[[ DATA TO PROCESS, beginning ]]
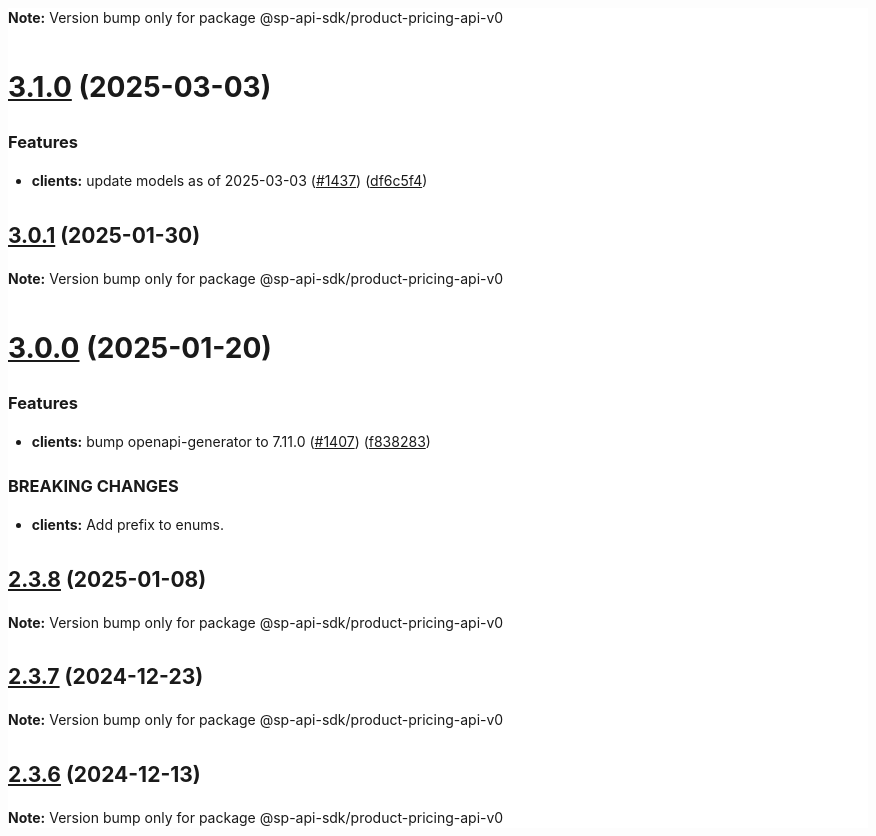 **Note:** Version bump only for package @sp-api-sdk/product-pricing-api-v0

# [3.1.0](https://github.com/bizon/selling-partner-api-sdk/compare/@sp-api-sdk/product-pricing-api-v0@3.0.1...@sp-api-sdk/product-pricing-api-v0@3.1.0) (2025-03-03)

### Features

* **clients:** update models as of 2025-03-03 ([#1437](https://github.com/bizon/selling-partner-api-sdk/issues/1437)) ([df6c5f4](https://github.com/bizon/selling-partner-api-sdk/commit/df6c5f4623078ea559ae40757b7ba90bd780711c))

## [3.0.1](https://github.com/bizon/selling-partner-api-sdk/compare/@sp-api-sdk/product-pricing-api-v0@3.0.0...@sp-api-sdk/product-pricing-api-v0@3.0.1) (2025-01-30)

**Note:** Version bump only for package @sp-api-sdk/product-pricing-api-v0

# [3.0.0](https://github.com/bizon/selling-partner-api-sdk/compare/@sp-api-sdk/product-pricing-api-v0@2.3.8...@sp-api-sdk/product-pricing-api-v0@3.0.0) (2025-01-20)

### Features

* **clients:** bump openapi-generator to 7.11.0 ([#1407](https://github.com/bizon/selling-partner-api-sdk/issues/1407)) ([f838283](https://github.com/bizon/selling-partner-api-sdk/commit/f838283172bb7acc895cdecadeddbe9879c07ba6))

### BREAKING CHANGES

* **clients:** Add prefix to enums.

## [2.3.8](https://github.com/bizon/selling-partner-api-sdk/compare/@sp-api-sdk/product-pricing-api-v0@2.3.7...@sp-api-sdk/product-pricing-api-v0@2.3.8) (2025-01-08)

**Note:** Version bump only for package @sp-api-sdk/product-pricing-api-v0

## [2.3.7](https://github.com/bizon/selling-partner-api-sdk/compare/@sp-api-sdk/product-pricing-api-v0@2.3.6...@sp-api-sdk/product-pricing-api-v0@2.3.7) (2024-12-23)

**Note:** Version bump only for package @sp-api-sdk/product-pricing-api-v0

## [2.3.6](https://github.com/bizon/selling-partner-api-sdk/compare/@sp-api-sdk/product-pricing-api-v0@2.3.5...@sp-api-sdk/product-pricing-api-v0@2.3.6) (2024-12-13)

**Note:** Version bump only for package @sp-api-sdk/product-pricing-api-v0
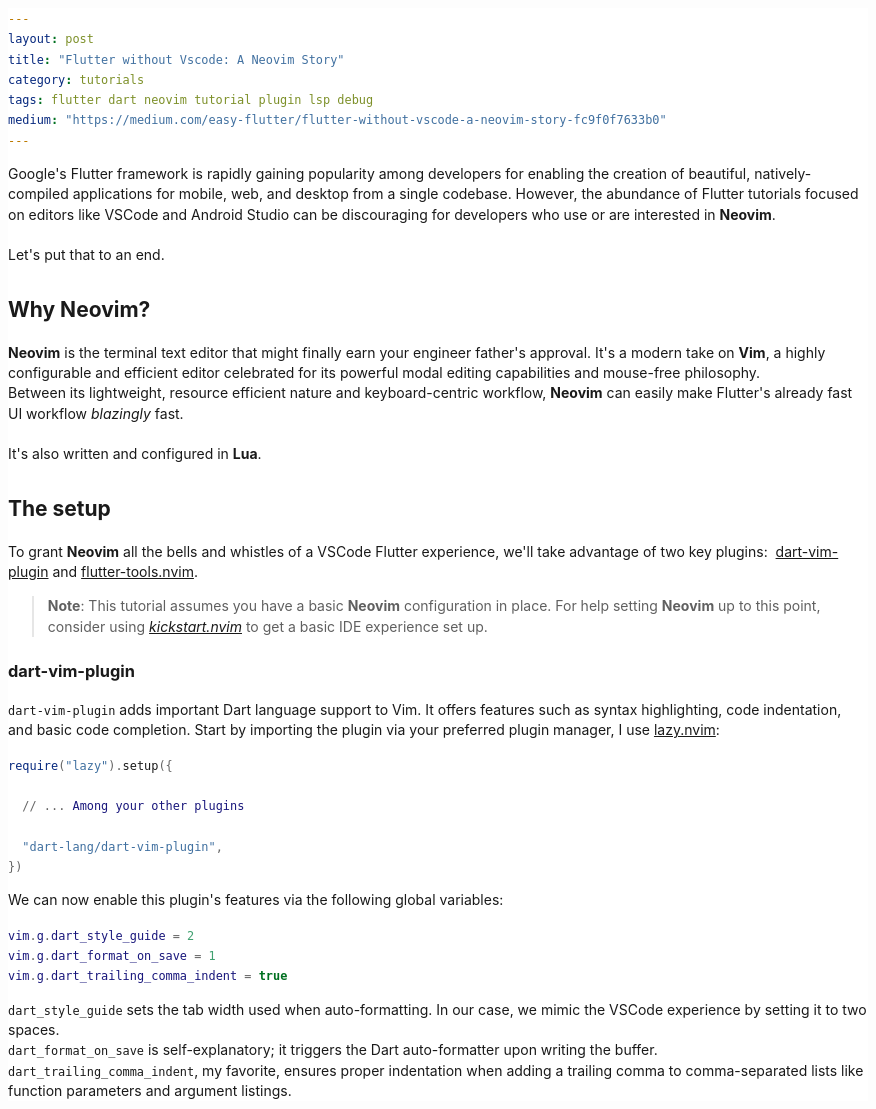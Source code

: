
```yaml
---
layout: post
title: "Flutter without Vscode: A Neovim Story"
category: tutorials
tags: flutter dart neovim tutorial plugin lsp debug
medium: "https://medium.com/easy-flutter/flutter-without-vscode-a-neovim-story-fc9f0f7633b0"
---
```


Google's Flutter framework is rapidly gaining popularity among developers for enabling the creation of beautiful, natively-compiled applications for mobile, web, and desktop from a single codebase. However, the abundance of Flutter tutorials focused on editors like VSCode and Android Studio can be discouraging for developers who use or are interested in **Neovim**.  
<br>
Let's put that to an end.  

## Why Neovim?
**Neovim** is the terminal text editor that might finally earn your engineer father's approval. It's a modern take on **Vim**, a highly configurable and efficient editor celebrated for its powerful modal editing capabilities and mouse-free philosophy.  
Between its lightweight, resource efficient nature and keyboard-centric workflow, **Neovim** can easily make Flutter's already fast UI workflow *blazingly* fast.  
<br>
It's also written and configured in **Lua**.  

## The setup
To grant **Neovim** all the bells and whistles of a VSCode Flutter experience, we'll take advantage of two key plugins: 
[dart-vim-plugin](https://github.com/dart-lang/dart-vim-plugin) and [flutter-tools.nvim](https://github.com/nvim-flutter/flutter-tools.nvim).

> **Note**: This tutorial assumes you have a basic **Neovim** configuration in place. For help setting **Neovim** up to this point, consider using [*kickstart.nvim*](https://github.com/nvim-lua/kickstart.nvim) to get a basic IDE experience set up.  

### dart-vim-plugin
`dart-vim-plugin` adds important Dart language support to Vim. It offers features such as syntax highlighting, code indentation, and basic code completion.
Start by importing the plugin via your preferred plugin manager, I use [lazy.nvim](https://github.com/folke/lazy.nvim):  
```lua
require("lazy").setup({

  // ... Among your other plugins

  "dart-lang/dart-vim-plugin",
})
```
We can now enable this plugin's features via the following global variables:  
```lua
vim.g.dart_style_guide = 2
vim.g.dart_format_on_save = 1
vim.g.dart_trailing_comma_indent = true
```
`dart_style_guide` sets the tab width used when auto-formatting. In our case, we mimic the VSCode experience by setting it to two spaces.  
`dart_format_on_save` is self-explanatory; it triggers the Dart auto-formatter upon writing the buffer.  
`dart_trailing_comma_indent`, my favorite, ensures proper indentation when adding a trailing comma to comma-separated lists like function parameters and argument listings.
[[ DATA TO PROCESS, end ]]
In your copy of the entries above, keep the text exact and leave out the pictures.

* [OUTPUT FOR THIS TASK]
 **Note:** Version bump only for package @sp-api-sdk/product-pricing-api-v0

# [3.1.0](https://github.com/bizon/selling-partner-api-sdk/compare/@sp-api-sdk/product-pricing-api-v0@3.0.1...@sp-api-sdk/product-pricing-api-v0@3.1.0) (2025-03-03)

### Features

* **clients:** update models as of 2025-03-03 ([#1437](https://github.com/bizon/selling-partner-api-sdk/issues/1437)) ([df6c5f4](https://github.com/bizon/selling-partner-api-sdk/commit/df6c5f4623078ea559ae40757b7ba90bd780711c))

## [3.0.1](https://github.com/bizon/selling-partner-api-sdk/compare/@sp-api-sdk/product-pricing-api-v0@3.0.0...@sp-api-sdk/product-pricing-api-v0@3.0.1) (2025-01-30)

**Note:** Version bump only for package @sp-api-sdk/product-pricing-api-v0

# [3.0.0](https://github.com/bizon/selling-partner-api-sdk/compare/@sp-api-sdk/product-pricing-api-v0@2.3.8...@sp-api-sdk/product-pricing-api-v0@3.0.0) (2025-01-20)

### Features

* **clients:** bump openapi-generator to 7.11.0 ([#1407](https://github.com/bizon/selling-partner-api-sdk/issues/1407)) ([f838283](https://github.com/bizon/selling-partner-api-sdk/commit/f838283172bb7acc895cdecadeddbe9879c07ba6))

### BREAKING CHANGES

* **clients:** Add prefix to enums.

## [2.3.8](https://github.com/bizon/selling-partner-api-sdk/compare/@sp-api-sdk/product-pricing-api-v0@2.3.7...@sp-api-sdk/product-pricing-api-v0@2.3.8) (2025-01-08)

**Note:** Version bump only for package @sp-api-sdk/product-pricing-api-v0

## [2.3.7](https://github.com/bizon/selling-partner-api-sdk/compare/@sp-api-sdk/product-pricing-api-v0@2.3.6...@sp-api-sdk/product-pricing-api-v0@2.3.7) (2024-12-23)

**Note:** Version bump only for package @sp-api-sdk/product-pricing-api-v0

## [2.3.6](https://github.com/bizon/selling-partner-api-sdk/compare/@sp-api-sdk/product-pricing-api-v0@2.3.5...@sp-api-sdk/product-pricing-api-v0@2.3.6) (2024-12-13)

**Note:** Version bump only for package @sp-api-sdk/product-pricing-api-v0
Source code

:
```yaml
---
layout: post
title: "Flutter without Vscode: A Neovim Story"
category: tutorials
tags: flutter dart neovim tutorial plugin lsp debug
medium: "https://medium.com/easy-flutter/flutter-without-vscode-a-neovim-story-fc9f0f7633b0"
---
```


Google's Flutter framework is rapidly gaining popularity among developers for enabling the creation of beautiful, natively-compiled applications for mobile, web, and desktop from a single codebase. However, the abundance of Flutter tutorials focused on editors like VSCode and Android Studio can be discouraging for developers who use or are interested in **Neovim**.  
<br>
Let's put that to an end.  

## Why Neovim?
**Neovim** is the terminal text editor that might finally earn your engineer father's approval. It's a modern take on **Vim**, a highly configurable and efficient editor celebrated for its powerful modal editing capabilities and mouse-free philosophy.  
Between its lightweight, resource efficient nature and keyboard-centric workflow, **Neovim** can easily make Flutter's already fast UI workflow *blazingly* fast.  
<br>
It's also written and configured in **Lua**.  

## The setup
To grant **Neovim** all the bells and whistles of a VSCode Flutter experience, we'll take advantage of two key plugins: 
[dart-vim-plugin](https://github.com/dart-lang/dart-vim-plugin) and [flutter-tools.nvim](https://github.com/nvim-flutter/flutter-tools.nvim).

> **Note**: This tutorial assumes you have a basic **Neovim** configuration in place. For help setting **Neovim** up to this point, consider using [*kickstart.nvim*](https://github.com/nvim-lua/kickstart.nvim) to get a basic IDE experience set up.  

### dart-vim-plugin
`dart-vim-plugin` adds important Dart language support to Vim. It offers features such as syntax highlighting, code indentation, and basic code completion.
Start by importing the plugin via your preferred plugin manager, I use [lazy.nvim](https://github.com/folke/lazy.nvim):  
```lua
require("lazy").setup({

  // ... Among your other plugins

  "dart-lang/dart-vim-plugin",
})
```
We can now enable this plugin's features via the following global variables:  
```lua
vim.g.dart_style_guide = 2
vim.g.dart_format_on_save = 1
vim.g.dart_trailing_comma_indent = true
```
`dart_style_guide` sets the tab width used when auto-formatting. In our case, we mimic the VSCode experience by setting it to two spaces.  
`dart_format_on_save` is self-explanatory; it triggers the Dart auto-formatter upon writing the buffer.  
`dart_trailing_comma_indent`, my favorite, ensures proper indentation when adding a trailing comma to comma-separated lists like function parameters and argument listings.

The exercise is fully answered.